Taiwanese man bicycling around the world

By this time next year Jacky Chen hopes to be in Rio de Janeiro in time for the 2016 Summer Olympic Games.

By this time next year Jacky Chen hopes to be in Rio de Janeiro in time for the 2016 Summer Olympic Games.

While he won’t be a competitor, he could possibly qualify.

The 37-year-old Taiwanese electrical engineer has embarked on a trip around the world by bicycle and was in Williams Lake last week.

Sitting at Caren Pritchard’s kitchen table Friday afternoon, Chen told the Tribune he departed from Anchorage, Alaska on June 5 of this year.

“I think it will take me three to five years to do it,” he suggested of his journey’s duration.

Chen is staying with Caren and her husband Todd because he found them on Couchsurfing.com.

The Pritchards have been offering couch surfing since 2009.

“We get lots of people,” Caren said. “It was dying down a bit in August but now I’ve been getting three and four requests a day.”

Chen started planning his trip about five years ago, inspired by a book written by a Japanese man who had biked around the world.

“He planned to do it in three and a half years, but it ended up taking him seven years,” Chen said.

Once he made up his mind, he trained for the trip by biking around Taiwan four times.

“It’s 1,200 kilometres. The first few times it took me 10 days and the third time I pushed myself and did it in five.”

Chen pulled out a computer and opened up his Facebook page titled “Go or die,” where he has a world map outlining his route.

He regularly posts photographs of the places he’s been and people he’s meeting along the way.

As he pointed to a photograph of a grilled cheese sandwich, he said it was the first one he’d ever eaten.

In Alaska he got lost and ended up in Eagle River Park.

When he asked a couple for directions to Palmer Lake, they asked him why he was going there.

“I told them I had couch surfing place to stay and they told me I could couch surf right there with them at their campsite.”

Grilled cheese was on the menu that day.

Another day it was pouring rain. He didn’t have any rain gear and was very cold so he disembarked and just walked with his bike.

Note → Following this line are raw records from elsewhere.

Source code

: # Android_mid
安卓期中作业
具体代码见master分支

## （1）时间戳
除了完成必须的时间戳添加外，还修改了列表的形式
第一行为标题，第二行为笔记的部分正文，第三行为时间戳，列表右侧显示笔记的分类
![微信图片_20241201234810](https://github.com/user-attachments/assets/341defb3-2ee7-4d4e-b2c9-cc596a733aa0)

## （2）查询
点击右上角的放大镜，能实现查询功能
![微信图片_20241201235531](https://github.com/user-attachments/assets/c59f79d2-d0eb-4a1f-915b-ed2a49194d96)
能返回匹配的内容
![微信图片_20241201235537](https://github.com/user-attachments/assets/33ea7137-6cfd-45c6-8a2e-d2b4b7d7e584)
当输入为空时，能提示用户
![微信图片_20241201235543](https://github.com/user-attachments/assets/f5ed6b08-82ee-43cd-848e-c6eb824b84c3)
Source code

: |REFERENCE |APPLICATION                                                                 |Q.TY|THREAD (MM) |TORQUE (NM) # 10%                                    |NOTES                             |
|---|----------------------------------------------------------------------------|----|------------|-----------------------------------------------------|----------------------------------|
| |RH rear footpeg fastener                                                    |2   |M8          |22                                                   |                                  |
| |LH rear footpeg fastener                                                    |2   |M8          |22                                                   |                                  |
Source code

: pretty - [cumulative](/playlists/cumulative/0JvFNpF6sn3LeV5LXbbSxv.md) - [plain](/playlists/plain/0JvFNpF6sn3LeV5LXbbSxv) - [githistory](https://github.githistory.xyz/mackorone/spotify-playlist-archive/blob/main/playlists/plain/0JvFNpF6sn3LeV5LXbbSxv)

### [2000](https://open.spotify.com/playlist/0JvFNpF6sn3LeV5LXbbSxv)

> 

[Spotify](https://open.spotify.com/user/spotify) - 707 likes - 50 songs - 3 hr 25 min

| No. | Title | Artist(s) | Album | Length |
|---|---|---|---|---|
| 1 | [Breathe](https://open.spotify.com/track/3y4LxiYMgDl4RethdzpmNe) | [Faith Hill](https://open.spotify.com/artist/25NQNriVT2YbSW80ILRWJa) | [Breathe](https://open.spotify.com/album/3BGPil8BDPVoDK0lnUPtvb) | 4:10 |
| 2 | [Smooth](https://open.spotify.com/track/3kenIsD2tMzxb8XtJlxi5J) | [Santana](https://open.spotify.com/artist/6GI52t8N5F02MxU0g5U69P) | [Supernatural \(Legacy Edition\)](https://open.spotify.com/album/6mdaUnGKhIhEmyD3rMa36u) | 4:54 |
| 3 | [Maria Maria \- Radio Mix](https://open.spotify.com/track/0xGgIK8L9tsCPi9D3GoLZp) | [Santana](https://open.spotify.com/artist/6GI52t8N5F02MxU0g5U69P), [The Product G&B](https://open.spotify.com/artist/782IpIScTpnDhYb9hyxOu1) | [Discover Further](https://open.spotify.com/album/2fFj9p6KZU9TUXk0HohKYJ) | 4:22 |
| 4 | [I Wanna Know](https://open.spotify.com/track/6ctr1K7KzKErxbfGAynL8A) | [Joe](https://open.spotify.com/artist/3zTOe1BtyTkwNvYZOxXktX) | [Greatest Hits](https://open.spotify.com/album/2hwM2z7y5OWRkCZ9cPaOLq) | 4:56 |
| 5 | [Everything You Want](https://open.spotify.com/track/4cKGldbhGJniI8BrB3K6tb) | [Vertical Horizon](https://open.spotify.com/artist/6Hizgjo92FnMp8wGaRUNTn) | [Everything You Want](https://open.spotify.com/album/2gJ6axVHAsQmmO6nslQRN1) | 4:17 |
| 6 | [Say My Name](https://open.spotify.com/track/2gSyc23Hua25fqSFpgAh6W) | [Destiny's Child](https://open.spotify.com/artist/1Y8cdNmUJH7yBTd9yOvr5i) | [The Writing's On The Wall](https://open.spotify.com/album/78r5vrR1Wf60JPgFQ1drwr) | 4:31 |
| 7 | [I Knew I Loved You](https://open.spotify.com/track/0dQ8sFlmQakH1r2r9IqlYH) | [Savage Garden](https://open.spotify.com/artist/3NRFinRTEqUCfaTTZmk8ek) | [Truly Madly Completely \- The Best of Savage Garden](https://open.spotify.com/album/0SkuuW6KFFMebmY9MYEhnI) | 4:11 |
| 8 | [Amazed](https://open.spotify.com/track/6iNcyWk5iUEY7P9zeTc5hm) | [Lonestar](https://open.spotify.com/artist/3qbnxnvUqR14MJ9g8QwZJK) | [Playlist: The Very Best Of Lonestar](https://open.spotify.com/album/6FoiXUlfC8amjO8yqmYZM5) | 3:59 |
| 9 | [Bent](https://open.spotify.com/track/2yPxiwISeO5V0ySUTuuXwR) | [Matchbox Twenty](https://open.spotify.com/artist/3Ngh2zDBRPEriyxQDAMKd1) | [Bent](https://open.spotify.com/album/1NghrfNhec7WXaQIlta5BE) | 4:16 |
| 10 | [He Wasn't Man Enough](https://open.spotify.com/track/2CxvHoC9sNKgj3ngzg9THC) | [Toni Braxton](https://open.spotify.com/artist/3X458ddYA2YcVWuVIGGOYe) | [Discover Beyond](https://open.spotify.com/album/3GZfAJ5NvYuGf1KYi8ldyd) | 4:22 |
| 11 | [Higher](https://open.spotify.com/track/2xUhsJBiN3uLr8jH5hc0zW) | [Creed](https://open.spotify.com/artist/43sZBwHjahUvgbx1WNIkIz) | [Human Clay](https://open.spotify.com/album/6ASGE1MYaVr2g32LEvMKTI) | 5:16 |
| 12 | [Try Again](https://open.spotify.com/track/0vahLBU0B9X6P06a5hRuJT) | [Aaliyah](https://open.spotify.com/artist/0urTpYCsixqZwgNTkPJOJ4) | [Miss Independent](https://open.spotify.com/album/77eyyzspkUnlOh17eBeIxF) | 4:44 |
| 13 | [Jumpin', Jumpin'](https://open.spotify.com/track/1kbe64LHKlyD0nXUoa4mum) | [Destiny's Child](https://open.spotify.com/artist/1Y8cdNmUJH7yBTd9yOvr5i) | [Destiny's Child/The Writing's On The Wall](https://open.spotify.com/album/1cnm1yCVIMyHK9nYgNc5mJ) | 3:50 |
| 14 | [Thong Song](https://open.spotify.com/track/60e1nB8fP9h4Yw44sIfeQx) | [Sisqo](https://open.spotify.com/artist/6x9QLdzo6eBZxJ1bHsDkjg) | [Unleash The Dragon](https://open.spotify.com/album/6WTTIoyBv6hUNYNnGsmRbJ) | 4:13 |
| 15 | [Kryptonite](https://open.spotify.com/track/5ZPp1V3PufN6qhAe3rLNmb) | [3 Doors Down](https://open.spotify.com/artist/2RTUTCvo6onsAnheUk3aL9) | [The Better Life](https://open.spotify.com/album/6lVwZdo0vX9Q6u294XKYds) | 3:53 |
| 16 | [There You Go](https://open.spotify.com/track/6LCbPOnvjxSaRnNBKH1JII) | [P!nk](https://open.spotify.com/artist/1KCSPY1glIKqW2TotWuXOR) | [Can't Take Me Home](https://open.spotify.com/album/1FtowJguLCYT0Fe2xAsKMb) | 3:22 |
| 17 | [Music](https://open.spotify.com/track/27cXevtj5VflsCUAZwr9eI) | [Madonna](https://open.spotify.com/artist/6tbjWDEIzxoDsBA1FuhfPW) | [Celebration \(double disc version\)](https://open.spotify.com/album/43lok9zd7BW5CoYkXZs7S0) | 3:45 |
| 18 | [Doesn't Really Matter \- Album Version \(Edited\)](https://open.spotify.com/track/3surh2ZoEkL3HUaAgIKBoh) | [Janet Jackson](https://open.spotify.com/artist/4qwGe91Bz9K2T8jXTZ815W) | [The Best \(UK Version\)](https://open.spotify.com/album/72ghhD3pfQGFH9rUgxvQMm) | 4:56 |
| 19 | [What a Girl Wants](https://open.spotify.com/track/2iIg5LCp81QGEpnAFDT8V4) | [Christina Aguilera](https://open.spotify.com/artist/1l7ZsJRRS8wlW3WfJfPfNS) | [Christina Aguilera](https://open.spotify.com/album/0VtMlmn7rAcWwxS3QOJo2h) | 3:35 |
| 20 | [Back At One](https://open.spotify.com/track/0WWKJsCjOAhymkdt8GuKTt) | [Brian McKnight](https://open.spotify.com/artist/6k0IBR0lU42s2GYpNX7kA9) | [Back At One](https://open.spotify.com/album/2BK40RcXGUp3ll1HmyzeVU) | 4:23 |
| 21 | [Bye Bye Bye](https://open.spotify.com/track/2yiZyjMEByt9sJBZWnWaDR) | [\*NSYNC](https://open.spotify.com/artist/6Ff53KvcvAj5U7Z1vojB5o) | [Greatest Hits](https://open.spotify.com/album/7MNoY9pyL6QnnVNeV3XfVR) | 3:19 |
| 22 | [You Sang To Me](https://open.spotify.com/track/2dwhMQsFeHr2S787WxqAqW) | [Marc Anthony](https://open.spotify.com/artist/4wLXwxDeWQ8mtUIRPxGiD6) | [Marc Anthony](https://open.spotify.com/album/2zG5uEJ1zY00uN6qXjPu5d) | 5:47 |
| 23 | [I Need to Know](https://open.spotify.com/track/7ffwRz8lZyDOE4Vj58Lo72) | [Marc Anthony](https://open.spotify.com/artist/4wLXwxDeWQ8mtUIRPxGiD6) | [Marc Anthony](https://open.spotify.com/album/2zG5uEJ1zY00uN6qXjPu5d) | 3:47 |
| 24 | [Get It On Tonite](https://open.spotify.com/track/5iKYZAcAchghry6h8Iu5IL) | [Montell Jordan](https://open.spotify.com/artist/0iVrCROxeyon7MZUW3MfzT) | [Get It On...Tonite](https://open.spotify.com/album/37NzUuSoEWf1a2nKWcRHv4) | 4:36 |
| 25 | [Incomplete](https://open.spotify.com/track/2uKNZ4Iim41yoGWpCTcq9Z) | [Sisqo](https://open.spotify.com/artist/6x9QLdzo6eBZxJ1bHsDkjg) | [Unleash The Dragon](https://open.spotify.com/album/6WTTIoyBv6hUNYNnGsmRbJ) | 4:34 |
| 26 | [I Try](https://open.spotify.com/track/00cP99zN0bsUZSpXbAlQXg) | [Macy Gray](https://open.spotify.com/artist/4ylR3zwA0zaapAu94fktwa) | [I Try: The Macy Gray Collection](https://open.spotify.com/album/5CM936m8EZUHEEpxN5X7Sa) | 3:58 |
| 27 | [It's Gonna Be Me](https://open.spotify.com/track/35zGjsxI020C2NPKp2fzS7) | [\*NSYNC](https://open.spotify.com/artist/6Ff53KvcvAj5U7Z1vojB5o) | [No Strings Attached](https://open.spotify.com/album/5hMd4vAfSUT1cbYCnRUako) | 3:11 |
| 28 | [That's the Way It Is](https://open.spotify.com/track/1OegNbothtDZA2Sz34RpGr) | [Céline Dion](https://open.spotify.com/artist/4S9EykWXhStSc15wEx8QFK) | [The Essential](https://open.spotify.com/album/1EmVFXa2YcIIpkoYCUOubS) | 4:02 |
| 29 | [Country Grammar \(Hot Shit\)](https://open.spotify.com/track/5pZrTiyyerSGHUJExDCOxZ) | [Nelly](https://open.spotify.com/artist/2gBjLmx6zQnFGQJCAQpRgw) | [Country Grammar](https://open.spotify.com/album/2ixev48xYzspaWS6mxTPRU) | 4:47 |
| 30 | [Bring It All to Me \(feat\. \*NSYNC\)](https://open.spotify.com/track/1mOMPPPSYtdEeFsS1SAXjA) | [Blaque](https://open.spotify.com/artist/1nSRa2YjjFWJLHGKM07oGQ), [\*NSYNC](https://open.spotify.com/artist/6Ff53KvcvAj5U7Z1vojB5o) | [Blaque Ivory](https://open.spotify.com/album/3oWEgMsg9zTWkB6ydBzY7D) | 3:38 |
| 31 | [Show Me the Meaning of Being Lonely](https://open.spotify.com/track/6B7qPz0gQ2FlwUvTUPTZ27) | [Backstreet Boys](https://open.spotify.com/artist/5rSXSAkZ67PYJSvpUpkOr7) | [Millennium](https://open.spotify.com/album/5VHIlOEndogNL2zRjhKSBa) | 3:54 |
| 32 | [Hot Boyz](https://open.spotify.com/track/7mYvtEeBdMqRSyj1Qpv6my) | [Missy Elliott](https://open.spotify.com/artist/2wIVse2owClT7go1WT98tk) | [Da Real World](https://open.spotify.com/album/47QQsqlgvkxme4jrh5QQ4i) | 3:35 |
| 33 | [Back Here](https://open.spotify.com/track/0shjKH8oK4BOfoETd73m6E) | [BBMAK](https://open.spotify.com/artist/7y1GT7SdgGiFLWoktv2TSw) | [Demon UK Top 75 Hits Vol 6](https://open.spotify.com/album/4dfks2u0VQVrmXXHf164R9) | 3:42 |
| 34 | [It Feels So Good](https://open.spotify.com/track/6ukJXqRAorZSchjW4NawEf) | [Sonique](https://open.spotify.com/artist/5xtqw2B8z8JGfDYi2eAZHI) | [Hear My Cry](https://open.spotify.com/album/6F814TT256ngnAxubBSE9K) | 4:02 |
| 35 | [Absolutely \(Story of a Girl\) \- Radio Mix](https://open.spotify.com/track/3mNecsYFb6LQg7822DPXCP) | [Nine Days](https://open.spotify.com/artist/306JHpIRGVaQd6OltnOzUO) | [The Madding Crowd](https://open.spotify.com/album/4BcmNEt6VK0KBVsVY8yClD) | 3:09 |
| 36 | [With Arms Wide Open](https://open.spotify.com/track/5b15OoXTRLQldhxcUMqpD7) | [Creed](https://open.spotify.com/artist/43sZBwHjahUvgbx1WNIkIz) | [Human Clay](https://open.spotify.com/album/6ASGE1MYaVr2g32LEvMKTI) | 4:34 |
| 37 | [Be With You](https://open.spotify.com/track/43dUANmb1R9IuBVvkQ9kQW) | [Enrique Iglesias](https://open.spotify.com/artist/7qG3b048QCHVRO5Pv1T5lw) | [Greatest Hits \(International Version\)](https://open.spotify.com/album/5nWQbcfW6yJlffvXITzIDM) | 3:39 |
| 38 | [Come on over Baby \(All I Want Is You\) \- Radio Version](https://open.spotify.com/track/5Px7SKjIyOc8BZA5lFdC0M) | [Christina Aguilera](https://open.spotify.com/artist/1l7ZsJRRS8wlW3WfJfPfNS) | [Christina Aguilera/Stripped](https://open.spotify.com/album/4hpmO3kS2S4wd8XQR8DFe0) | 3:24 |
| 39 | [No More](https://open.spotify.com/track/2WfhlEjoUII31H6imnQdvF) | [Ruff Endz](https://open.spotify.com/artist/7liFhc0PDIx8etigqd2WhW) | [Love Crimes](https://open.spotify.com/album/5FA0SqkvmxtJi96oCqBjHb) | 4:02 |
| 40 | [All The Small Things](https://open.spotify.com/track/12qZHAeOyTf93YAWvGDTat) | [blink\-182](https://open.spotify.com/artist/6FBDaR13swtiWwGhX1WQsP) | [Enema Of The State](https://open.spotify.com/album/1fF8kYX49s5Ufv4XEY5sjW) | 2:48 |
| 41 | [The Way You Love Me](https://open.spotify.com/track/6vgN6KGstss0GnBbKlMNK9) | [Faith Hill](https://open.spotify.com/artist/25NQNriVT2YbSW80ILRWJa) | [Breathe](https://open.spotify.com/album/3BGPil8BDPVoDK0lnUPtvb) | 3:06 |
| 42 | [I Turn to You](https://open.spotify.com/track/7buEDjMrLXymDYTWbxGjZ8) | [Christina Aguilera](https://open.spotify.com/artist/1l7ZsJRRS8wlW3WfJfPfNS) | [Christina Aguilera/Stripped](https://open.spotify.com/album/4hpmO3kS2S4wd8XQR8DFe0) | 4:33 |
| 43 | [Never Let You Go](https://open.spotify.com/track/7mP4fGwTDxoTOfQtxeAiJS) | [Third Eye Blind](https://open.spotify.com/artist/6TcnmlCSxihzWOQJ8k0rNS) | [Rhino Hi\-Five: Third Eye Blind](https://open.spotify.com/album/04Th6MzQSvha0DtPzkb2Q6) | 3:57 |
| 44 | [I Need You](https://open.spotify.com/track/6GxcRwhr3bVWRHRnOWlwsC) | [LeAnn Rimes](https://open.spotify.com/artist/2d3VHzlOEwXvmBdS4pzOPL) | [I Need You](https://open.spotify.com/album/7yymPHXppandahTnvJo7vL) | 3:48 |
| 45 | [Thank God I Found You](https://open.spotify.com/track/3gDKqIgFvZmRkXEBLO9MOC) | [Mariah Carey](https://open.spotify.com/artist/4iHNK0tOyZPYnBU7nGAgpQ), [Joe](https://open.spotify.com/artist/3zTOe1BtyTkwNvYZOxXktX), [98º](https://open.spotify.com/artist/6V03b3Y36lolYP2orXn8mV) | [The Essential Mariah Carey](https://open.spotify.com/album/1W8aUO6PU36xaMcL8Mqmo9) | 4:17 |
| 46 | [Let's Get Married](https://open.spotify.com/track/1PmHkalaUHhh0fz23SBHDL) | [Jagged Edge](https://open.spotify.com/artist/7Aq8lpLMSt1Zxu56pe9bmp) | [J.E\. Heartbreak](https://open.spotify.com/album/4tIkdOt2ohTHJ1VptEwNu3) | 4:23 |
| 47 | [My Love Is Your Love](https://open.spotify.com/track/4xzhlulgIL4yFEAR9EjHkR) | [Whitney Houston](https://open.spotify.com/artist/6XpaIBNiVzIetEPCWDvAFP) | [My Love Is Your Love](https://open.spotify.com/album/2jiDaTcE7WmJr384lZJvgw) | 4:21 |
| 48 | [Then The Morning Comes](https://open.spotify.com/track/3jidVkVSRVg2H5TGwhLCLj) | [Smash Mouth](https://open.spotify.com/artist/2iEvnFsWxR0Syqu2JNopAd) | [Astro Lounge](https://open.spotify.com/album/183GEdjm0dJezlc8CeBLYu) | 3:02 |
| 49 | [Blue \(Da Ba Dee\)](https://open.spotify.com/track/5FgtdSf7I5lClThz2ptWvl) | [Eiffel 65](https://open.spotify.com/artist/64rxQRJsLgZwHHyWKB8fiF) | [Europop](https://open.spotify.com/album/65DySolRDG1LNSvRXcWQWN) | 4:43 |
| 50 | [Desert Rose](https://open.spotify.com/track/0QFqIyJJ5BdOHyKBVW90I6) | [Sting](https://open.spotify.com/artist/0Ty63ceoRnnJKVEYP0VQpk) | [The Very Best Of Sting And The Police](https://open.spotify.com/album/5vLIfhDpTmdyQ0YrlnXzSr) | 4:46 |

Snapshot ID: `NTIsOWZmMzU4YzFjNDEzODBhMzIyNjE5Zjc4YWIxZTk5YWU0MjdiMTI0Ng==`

A woman stopped and asked if he needed help.

She and her husband had recently lost their home to a fire and were staying with friends, but she asked if she could bring Chen to stay there too.

Another rainy day 100 kilometres from Dease Lake he met a man from Vancouver and his three adult sons on a hunting trip.

“They had a campfire going so I asked if I could camp with them,” Chen said.

“They told me of course.”

Before Chen left they loaded him up with some food and one of the sons, who lives in Kelowna, invited him to stay with him.

So far he has seen two bears, five moose,  two foxes and lots of little creatures.

And he’s had some bike troubles — a broken chain, backpack caught in a sprocket, punctured tire, a cracked rim and a bent brake disc.

While in Williams Lake, the guys at Red Shred’s Bike and Board Shed fixed his bike for free, Caren said.

Along the way he’s discovered if he doesn’t have a couch surfing arrangement, then camping outside a health centre is the next best thing.

“There’s grass, which is softer for sleeping, and wifi,” he smiled.

And often if people see him there, because it’s a health centre they stop to ask if he’s OK.

On his last evening in Taiwan he took a photograph of himself and then shaved all his hair off and took another photograph.

Since then he’s taken a photograph of himself each day and once a week puts one photograph into a folder.

In a year he plans to make a video of his 52 photographs.

Normally he rides 120 kilometres a day and when he left Williams Lake he planned  to travel to Clinton where he’ll be couch surfing once again.

“My trip isn’t only about seeing the world, it’s about the people,” Chen said.